# CANCELLED Long Reef Wall by Night - 23/11



## Peril (Sep 5, 2005)

I have been advised to try the wall at night if I want to tempt a knobby on the sps. Looking for company for this one. Also given the results on the weekend came around high tide, I would be looking to time it for when high tide is an hour or so after dark.

Edit Friday 23 November. Launch at 7:30PM sharp (will be there around 7:10). PFDs and lights mandatory.

Note that there are reports of large numbers of sharks in the vicinity. Apparently getting into the schools of trevally. However, I haven't seen the trevors for a few weeks. Amongst these reports are some of a Great White in the area. Don't claim I didn't warn you!!!!


----------



## sbd (Aug 18, 2006)

Foolhardy, yes. 
Dangerous, yes. 
Inadvisable, yes. 
Well, it ticks all the boxes, that's a big yes from me.

Michael, size doesn't matter (or so I'm told).


----------



## Davey G (Jan 15, 2006)

how far out is the wall dave?


----------



## Peril (Sep 5, 2005)

Paddle is 2km from the beach and less than 1km from the point. Water depth is 8-25m, with a very steep drop off in places (might be why its called the wall). The reef is very snaggy - I have been snagged numerous times when letting a placcy rest over the reef. Sandy bottom in the deeper water.

Target species will be snapper, but there are kings and possibly mulloway. A guy I spoke to on Saturday who'd been fishing the night before said it was almost impossible to get his baits past the trevally to get to the good fish, though that wasn't my experience on the day. Plenty of yakkas and pike over the reef and the usual suspects on the bottom. Sweep and jackets as well


----------



## deano (Nov 26, 2006)

I have never fished long reef at all, let alone by night, but it sounds good.

Put me down as a yes, but I would prefer to launch pre-dusk if possible so I can get a feel for the area in the light.


----------



## fisherdan (Apr 17, 2007)

OOhhhh is this a dare or what??!!

Better make sure we have some lights on, there is a bit of big fast boat traffic this time of year out there :shock: and they come close enough in daylight don't they Dave?

A great chance to try the glowing SP's!

N,N,N,Nervously in,n,n,n.


----------



## fisherdan (Apr 17, 2007)

As I was drifting off last night I was thinking of all the bite offs I've had fishing Narrabeen Beach in the evenings lately... Lots..

Might need to take some wire too, then again, they can have it!


----------



## Peril (Sep 5, 2005)

Dean, yes I'd be looking at a daylight launch so we get a good look at the conditions, especially how the waves are travelling over the shallow reef. That'd mean something like a 7:30pm launch for a high tide around 9pm



fisherdan said:


> As I was drifting off last night I was thinking of all the bite offs I've had fishing Narrabeen Beach in the evenings lately... Lots..
> 
> Might need to take some wire too, then again, they can have it!

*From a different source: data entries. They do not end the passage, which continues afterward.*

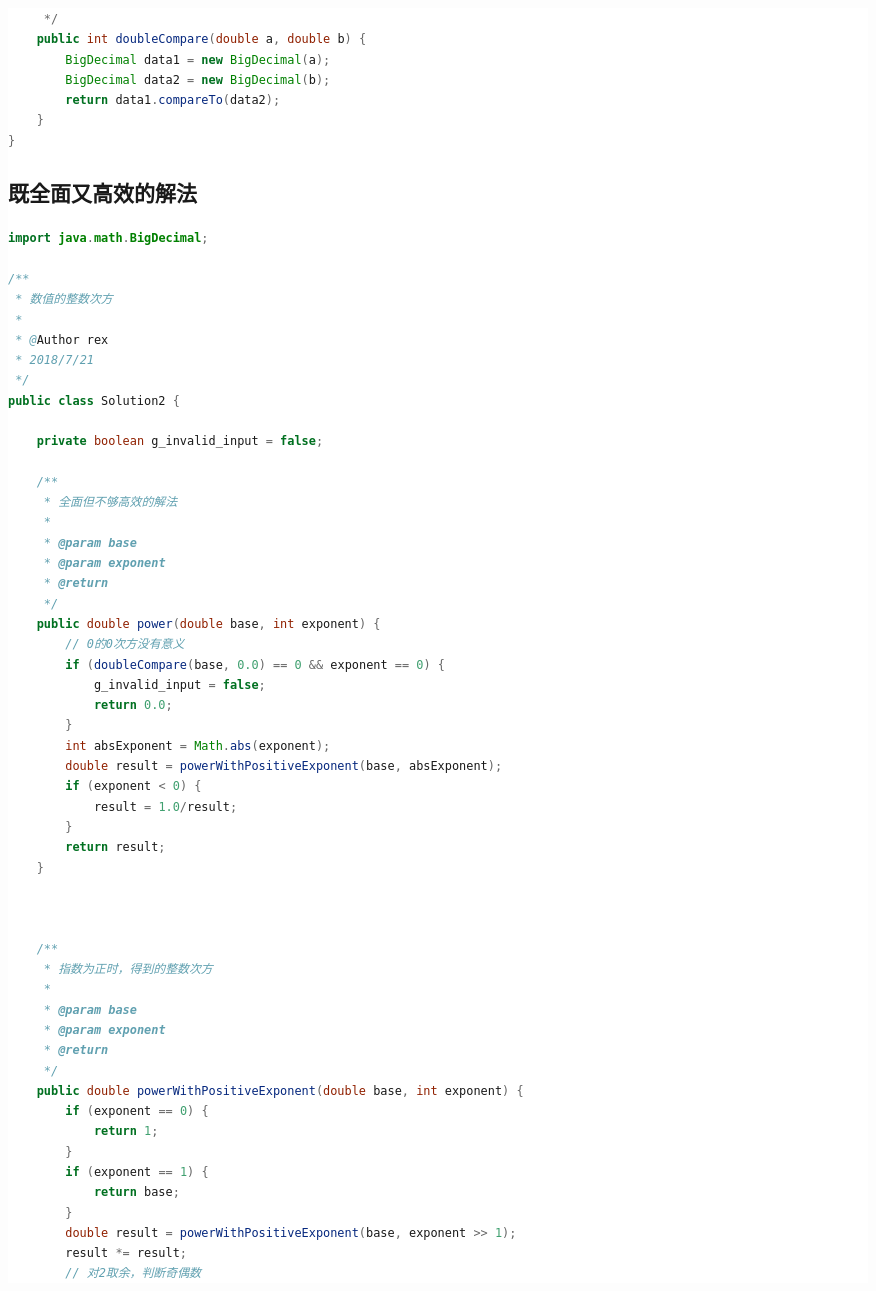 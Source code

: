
 ```java
     */
    public int doubleCompare(double a, double b) {
        BigDecimal data1 = new BigDecimal(a);
        BigDecimal data2 = new BigDecimal(b);
        return data1.compareTo(data2);
    }
}
```
## 既全面又高效的解法
```java
import java.math.BigDecimal;

/**
 * 数值的整数次方
 *
 * @Author rex
 * 2018/7/21
 */
public class Solution2 {

    private boolean g_invalid_input = false;

    /**
     * 全面但不够高效的解法
     *
     * @param base
     * @param exponent
     * @return
     */
    public double power(double base, int exponent) {
        // 0的0次方没有意义
        if (doubleCompare(base, 0.0) == 0 && exponent == 0) {
            g_invalid_input = false;
            return 0.0;
        }
        int absExponent = Math.abs(exponent);
        double result = powerWithPositiveExponent(base, absExponent);
        if (exponent < 0) {
            result = 1.0/result;
        }
        return result;
    }



    /**
     * 指数为正时，得到的整数次方
     *
     * @param base
     * @param exponent
     * @return
     */
    public double powerWithPositiveExponent(double base, int exponent) {
        if (exponent == 0) {
            return 1;
        }
        if (exponent == 1) {
            return base;
        }
        double result = powerWithPositiveExponent(base, exponent >> 1);
        result *= result;
        // 对2取余，判断奇偶数
```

Dan, lures only for me so I don't expect to hook any biteys


----------



## colzinho (Aug 6, 2007)

this sounds like the kind of idiocy I would travel for :lol: if you pick a night after 20/11 I'll do it, got a business trip until then.


----------



## Peril (Sep 5, 2005)

Details set for Friday. Please read the original post


----------



## JT (May 25, 2006)

Oh man this one looks like fun! I will however be looking after the kids as the wife is going to the opera 

Any volunteers to torch the Opera House between now and Friday morning :shock:

Have fun out there and take plenty of pics.

JT


----------



## Peril (Sep 5, 2005)

JT said:


> Oh man this one looks like fun! I will however be looking after the kids as the wife is going to the opera
> 
> Any volunteers to torch the Opera House between now and Friday morning :shock:
> 
> ...


Don't be precipitate John. Weather forecast is quite unfavourable at the moment


----------



## fisherdan (Apr 17, 2007)

I was just speaking to my "Mate" at the Mona vale tackle shop (sports store) and he told me about a regular spear fisho customer comming in from Longy this morning with a 13.5 kg Kingy, said there were schools the same size all around there :shock:


----------



## tugboat (Nov 15, 2006)

fisherdan said:


> I was just speaking to my "Mate" at the Mona vale tackle shop (sports store) and he told me about a regular spear fisho customer comming in from Longy this morning with a 13.5 kg Kingy, said there were schools the same size all around there :shock:


I wouldn't be suprised... the large amounts of bait schools I sounded on the weekend means there is pleanty of food... the Kingies unfortunately didn't show themselves


----------



## fisherdan (Apr 17, 2007)

From what I gathered they were closer to the point than the wall.


----------



## fisherdan (Apr 17, 2007)

Friday Outlook: Wind: S/SW 25/33 knots.

C'MON! ease of just a little.. PLEEEASSSEEE!!


----------



## Peril (Sep 5, 2005)

fisherdan said:


> Friday Outlook: Wind: S/SW 25/33 knots.
> 
> C'MON! ease of just a little.. PLEEEASSSEEE!!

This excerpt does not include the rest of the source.